Santa Cruz de La Palma auf eigene Faust
Karte der Highlights von Santa Cruz de La Palma – © mapz.com – Map Data: OpenStreetMap OdbL

Karte der Sehenswürdigkeiten in Santa Cruz de La Palma: 1. Calle O’Daly, 2. Plaza de España und Kirche Iglesia Matriz de El Salvador, 3. Playa de Santa Cruz de La Palma, 4. Balcones de la Avenida Marítima, 5. Calle Anselmo Pérez de Brito, 6. Real Castillo de Santa Catalina, 7. Museo Naval – Barco de la Virgen

Am nördlichen Rand der Plaza de la Constitución beginnt die Calle O’Daly, die Fußgängerzone der Stadt. Sie ist nach dem irischen Kaufmann Dionisio O’Daly benannt, der sich im 18. Jahrhundert in La Palma niederließ. Viele kleine Geschäfte, Boutiquen, Cafés und Buchläden laden zu einem Einkaufsbummel ein. Die Calle O’Daly ist von gut erhaltenen Herrenhäusern gesäumt. Die liebevoll restaurierten Fassaden und das Kopfsteinpflaster verleihen der Straße ihren besonderen Charme. Besonders schön ist es hier am Morgen und späten Nachmittag wegen des Lichts.

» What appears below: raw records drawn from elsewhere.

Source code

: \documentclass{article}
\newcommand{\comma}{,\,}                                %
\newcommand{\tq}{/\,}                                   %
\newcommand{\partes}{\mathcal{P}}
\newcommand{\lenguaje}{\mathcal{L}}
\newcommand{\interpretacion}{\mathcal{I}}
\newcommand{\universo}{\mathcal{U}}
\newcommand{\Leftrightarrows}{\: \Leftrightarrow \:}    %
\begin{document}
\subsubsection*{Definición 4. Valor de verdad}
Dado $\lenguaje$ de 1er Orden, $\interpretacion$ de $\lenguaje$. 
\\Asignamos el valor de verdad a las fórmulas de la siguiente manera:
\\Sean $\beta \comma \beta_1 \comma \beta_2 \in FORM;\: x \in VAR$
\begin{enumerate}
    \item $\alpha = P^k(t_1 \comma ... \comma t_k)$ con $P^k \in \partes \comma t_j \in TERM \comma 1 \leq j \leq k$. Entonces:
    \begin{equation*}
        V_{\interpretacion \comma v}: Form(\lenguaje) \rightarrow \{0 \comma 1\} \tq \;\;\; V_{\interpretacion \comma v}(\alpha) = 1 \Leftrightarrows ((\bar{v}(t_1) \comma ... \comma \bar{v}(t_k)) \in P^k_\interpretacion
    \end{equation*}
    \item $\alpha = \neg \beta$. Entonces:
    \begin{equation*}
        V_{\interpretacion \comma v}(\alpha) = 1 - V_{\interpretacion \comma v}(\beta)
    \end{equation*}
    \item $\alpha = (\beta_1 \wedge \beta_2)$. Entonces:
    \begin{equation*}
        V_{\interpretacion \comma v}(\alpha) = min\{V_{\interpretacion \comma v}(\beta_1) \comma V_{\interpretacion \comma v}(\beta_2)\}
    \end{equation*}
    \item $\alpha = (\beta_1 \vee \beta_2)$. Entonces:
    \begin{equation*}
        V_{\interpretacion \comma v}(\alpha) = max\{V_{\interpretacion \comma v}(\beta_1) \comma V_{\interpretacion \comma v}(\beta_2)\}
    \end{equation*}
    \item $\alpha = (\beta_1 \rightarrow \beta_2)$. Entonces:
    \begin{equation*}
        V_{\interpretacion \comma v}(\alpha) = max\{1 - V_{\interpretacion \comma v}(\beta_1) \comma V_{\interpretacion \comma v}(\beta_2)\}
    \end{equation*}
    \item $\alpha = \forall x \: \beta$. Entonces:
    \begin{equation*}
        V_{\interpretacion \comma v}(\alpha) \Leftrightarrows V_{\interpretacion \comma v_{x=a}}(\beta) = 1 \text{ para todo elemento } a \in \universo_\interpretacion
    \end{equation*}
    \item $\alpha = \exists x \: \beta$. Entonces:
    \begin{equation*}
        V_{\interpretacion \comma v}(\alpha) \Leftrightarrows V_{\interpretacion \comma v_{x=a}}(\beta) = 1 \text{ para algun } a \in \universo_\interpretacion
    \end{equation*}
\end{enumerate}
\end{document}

Am Ende der Calle O’Daly befindet sich die schöne kleine Plaza de España. Am Hauptplatz der Stadt stehen das Rathaus und die Hauptkirche Iglesia Matriz de El Salvador. Die Plaza de España liegt etwas erhöht und ist einfach wunderschön. Nur einen Steinwurf entfernt befindet sich das beliebte El Café de Don Manuel. Die Calle O’Daly ändert im Verlauf nach Norden ihren Namen in Calle Anselmo Pérez de Brito, bleibt aber durchgehend eine charmante Fußgängerzone. Etwas abseits der Fußgängerzone befindet sich mit dem Mercado de Santa Cruz de La Palma eine kleine Markthalle.

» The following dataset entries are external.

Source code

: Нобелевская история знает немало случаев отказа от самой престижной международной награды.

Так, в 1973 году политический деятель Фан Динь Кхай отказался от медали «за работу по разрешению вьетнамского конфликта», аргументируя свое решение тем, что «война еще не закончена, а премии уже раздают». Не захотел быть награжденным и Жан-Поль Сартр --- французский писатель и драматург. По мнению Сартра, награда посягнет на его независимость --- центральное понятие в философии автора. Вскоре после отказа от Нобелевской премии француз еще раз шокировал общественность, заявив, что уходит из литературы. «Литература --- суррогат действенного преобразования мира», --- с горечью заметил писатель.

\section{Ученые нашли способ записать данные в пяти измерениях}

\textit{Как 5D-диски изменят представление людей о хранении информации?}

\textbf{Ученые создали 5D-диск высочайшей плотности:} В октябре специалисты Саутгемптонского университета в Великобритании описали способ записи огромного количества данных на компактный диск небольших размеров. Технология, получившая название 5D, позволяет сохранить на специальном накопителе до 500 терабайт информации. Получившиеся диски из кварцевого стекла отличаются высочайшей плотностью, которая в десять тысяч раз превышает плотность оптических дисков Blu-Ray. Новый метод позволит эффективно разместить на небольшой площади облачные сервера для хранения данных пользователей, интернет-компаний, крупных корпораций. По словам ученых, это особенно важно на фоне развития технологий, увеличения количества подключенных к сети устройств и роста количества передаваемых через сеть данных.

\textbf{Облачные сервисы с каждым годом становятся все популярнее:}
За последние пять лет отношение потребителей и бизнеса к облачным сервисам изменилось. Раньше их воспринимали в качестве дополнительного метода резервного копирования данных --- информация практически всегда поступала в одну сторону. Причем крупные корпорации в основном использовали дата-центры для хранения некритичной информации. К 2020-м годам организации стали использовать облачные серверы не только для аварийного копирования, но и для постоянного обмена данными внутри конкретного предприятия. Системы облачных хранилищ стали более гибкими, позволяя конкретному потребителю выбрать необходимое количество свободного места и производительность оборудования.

Die Fußgängerzone Calle O'Daly in Santa La Palma
Bummel durch die Calle O’Daly – Bild: Tegeler

Von der Plaza de España geht man nur 150 Meter bis zur breiten Uferpromenade Avenida Marítima. Auf der anderen Straßenseite befindet sich der schöne neue Stadtstrand von Santa Cruz. Der künstlich angelegte schwarze Sandstrand ist gut ausgestattet mit Duschen und Umkleidekabinen. Sonnenliegen und Sonnenschirme gibt es allerdings meistens nicht. Ein großer, künstlicher Wellenbrecher schützt die Bucht, sodass das Schwimmen hier sehr sicher und ohne gefährliche Strömungen möglich ist. Durch die Nähe zum Kreuzfahrthafen eignet sich der Strand perfekt für ein spontanes Bad nach einer Inseltour oder einem Stadtbummel.

Die hölzernen Balkone an der Avenida Marítima sind ein weiteres Highlight in diesem Teil der Stadt. Sie sind üppig mit Blumen geschmückt und eines der bekanntesten Fotomotive der Insel. Viele der kunstvoll geschnitzten Holzbalkone stammen aus dem 17. und 18. Jahrhundert und prägen bis heute das Stadtbild. Nur wenige Schritte entfernt steht das Castillo de Santa Catalina. Die kleine Festung wurde im 17. Jahrhundert zum Schutz vor Piratenangriffen errichtet und zählt heute zu den bekanntesten Wahrzeichen der Inselhauptstadt.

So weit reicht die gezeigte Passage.